• [GIVEN INFORMATION]:

--- START ---

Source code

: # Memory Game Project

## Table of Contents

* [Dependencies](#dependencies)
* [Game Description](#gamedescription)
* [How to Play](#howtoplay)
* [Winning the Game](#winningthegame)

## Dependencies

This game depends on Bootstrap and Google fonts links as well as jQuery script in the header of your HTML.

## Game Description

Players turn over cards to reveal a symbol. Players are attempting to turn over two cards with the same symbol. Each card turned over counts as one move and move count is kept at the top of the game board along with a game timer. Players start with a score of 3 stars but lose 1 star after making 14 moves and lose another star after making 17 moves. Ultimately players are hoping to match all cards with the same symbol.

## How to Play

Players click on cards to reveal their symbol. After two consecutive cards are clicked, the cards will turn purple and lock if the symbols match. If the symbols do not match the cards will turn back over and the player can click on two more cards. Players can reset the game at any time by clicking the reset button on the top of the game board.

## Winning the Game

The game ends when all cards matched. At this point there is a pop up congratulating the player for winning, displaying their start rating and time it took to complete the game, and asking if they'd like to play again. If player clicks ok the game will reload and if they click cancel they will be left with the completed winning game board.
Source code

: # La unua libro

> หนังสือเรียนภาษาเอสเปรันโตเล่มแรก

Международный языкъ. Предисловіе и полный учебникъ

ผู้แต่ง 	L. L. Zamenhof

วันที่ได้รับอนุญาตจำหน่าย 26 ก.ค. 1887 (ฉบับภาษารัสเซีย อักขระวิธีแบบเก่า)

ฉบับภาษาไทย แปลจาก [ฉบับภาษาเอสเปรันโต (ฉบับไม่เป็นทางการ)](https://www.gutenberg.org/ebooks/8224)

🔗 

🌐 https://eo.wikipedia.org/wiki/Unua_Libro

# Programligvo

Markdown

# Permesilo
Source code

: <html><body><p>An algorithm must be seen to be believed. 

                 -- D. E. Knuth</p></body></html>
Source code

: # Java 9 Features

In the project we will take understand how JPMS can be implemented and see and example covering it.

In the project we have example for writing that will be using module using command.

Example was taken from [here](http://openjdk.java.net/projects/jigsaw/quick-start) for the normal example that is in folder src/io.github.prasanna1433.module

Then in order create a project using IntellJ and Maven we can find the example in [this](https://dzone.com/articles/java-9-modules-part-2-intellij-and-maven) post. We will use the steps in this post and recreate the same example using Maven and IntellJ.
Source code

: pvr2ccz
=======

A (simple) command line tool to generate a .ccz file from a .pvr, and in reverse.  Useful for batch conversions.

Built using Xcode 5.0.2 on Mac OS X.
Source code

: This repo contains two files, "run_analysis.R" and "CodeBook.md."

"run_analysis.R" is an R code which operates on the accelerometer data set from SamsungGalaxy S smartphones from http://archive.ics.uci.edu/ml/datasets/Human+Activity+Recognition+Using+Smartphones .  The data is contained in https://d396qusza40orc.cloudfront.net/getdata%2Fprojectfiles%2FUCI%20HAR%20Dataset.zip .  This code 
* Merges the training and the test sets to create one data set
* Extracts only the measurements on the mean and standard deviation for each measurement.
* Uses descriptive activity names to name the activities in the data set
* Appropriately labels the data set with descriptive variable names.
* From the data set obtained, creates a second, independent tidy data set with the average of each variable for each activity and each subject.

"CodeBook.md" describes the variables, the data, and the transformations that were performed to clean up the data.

--- END ---

• [WHAT IS REQUIRED]:
Reproduce verbatim only the segment of the listing bounded by the line containing "[How to Play](#howtoplay)" and the line containing "## Game Description", with both boundary lines included.

• [ANSWER BELOW]:
* [How to Play](#howtoplay)
* [Winning the Game](#winningthegame)

## Dependencies

This game depends on Bootstrap and Google fonts links as well as jQuery script in the header of your HTML.

## Game Description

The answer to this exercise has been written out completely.